Ethanol, the major fermentation product of yeast, is a stress factor in yeast. We previously constructed an ethanol-tolerant mutant yeast iETS3 by using the global transcriptional machinery engineering. However, the ethanol-tolerance mechanism has not been systematically investigated. In this study, global metabolite profiling was carried out, mainly by gas chromatography/time-of-flight mass spectrometry (GC/TOF MS), to investigate the mechanisms of ethanol tolerance in iETS3. A total of 108 intracellular metabolites were identified by GC/TOF MS and high performance liquid chromatography, and these metabolites were mostly intermediates of the central carbon metabolism.
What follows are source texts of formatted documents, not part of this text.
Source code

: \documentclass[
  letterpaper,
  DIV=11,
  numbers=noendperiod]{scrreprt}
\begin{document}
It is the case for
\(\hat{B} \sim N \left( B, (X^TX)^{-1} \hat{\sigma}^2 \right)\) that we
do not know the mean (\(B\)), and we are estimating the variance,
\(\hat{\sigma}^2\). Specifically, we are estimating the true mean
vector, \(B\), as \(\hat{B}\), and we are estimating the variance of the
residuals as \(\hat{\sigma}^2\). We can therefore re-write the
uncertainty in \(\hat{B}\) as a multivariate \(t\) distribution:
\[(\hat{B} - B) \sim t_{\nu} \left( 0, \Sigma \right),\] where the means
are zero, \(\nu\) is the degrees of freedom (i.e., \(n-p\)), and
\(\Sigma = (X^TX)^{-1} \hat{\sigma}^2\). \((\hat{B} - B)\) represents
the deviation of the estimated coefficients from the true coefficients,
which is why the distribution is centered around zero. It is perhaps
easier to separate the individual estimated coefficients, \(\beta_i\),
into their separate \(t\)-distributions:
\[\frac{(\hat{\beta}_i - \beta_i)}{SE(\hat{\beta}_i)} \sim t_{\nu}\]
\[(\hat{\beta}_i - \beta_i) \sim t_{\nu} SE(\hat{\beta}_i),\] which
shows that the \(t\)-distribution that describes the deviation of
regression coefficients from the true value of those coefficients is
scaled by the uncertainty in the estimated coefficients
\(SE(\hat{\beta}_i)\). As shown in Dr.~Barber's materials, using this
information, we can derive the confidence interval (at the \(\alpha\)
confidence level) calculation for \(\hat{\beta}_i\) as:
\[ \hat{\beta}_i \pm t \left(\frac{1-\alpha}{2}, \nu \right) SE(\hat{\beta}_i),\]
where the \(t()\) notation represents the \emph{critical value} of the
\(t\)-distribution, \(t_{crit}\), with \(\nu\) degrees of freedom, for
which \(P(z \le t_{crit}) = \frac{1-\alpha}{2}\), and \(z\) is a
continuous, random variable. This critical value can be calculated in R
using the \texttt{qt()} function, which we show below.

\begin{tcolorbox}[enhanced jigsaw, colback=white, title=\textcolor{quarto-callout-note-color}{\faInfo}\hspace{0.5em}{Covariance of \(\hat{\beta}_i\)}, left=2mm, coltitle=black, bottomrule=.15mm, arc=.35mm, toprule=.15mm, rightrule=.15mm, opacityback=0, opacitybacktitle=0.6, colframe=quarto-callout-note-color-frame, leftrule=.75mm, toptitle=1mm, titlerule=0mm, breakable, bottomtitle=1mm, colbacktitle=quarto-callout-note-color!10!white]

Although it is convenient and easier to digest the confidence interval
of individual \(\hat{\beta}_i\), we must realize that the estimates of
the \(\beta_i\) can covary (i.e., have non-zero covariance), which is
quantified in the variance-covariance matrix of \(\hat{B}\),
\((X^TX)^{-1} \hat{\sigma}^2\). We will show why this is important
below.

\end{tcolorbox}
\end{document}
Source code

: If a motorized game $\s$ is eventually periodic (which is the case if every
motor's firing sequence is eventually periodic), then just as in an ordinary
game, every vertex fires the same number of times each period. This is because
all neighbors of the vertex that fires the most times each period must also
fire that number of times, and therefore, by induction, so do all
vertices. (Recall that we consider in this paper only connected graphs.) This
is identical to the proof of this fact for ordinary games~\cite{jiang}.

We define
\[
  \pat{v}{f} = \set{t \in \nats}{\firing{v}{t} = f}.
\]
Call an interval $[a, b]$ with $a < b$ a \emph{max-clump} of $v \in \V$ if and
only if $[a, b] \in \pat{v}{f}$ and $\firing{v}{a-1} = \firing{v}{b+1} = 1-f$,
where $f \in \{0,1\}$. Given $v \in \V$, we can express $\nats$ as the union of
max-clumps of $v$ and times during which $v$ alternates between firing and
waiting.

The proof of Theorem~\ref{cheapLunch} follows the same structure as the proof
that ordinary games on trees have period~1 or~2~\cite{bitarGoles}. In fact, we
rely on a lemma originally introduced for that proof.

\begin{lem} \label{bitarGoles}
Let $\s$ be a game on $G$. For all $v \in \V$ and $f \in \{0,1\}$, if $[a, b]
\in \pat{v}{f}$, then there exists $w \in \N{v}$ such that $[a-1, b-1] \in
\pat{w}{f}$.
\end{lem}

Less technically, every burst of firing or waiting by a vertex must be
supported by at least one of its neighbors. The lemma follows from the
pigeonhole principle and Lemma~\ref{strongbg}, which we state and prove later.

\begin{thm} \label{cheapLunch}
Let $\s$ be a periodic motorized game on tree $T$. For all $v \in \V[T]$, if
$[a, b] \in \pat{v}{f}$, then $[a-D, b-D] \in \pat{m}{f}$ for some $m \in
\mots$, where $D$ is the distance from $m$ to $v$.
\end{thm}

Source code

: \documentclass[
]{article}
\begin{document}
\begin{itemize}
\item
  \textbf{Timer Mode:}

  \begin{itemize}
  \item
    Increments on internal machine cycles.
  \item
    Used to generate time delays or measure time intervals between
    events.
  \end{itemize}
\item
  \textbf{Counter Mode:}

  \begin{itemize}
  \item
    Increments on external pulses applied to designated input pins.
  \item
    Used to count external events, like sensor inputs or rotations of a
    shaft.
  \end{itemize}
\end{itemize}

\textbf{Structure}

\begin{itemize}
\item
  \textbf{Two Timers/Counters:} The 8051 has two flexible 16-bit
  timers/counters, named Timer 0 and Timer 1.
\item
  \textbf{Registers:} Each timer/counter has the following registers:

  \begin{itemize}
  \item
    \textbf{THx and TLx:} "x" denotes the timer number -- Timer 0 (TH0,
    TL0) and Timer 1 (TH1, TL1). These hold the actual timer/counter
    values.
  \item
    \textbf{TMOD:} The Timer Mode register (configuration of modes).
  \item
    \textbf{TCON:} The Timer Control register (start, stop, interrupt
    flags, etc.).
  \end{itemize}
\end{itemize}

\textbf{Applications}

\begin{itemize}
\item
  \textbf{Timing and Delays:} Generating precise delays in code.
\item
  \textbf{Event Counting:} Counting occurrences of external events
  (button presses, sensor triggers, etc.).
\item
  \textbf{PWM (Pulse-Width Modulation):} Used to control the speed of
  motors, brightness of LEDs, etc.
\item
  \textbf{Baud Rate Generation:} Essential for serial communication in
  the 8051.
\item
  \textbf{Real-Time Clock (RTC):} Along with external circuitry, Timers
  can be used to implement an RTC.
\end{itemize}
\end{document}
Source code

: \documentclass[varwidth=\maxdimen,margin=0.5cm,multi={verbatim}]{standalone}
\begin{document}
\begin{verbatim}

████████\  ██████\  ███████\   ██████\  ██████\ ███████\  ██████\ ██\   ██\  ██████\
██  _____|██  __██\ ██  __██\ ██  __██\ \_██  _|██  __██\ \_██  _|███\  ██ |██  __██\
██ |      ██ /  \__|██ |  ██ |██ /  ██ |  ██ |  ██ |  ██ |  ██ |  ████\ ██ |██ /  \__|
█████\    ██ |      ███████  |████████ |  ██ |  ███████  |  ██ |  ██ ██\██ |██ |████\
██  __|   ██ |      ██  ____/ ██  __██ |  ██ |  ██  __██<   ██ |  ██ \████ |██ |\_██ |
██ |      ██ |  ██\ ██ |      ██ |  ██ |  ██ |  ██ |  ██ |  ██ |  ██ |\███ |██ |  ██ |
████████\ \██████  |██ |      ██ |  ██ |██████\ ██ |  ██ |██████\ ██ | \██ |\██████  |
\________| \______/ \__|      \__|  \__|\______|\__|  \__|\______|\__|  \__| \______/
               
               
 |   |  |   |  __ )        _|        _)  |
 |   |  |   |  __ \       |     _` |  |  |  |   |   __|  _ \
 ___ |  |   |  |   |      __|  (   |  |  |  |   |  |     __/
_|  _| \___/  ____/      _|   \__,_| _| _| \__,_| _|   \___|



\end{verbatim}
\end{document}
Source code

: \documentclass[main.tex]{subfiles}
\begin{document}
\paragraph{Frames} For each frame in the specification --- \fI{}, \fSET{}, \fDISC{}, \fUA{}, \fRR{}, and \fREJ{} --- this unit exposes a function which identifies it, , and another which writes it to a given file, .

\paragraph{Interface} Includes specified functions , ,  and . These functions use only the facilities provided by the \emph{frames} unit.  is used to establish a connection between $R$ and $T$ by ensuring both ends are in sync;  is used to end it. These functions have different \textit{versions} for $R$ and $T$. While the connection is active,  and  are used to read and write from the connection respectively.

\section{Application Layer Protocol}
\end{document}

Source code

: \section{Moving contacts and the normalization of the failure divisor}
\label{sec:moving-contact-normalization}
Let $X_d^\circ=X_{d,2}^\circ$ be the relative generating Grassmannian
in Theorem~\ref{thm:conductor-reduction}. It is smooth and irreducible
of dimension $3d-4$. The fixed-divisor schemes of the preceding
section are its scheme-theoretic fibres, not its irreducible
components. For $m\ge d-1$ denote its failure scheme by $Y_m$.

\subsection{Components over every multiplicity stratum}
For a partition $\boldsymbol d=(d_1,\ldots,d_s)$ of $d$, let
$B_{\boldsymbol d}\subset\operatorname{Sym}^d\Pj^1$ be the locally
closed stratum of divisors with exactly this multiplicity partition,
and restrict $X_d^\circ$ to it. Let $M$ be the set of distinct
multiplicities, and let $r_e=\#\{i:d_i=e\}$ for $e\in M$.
The metabolite profiles of iETS3 and BY4741, cultured with or without ethanol, were significantly different based on principal component and hierarchical clustering analyses. Our metabolomic analyses identified the compositional changes in cell membranes and the activation of glutamate metabolism and the trehalose synthetic pathway as the possible mechanisms for the ethanol tolerance. These metabolic traits can be considered possible targets for further improvement of ethanol tolerance in the mutant. For example, the KGD1 deletion mutant, with up-regulated glutamate metabolism, showed increased tolerance to ethanol. This study has demonstrated that metabolomics can be a useful tool for strain improvement and phenotypic analysis of microorganisms under stress.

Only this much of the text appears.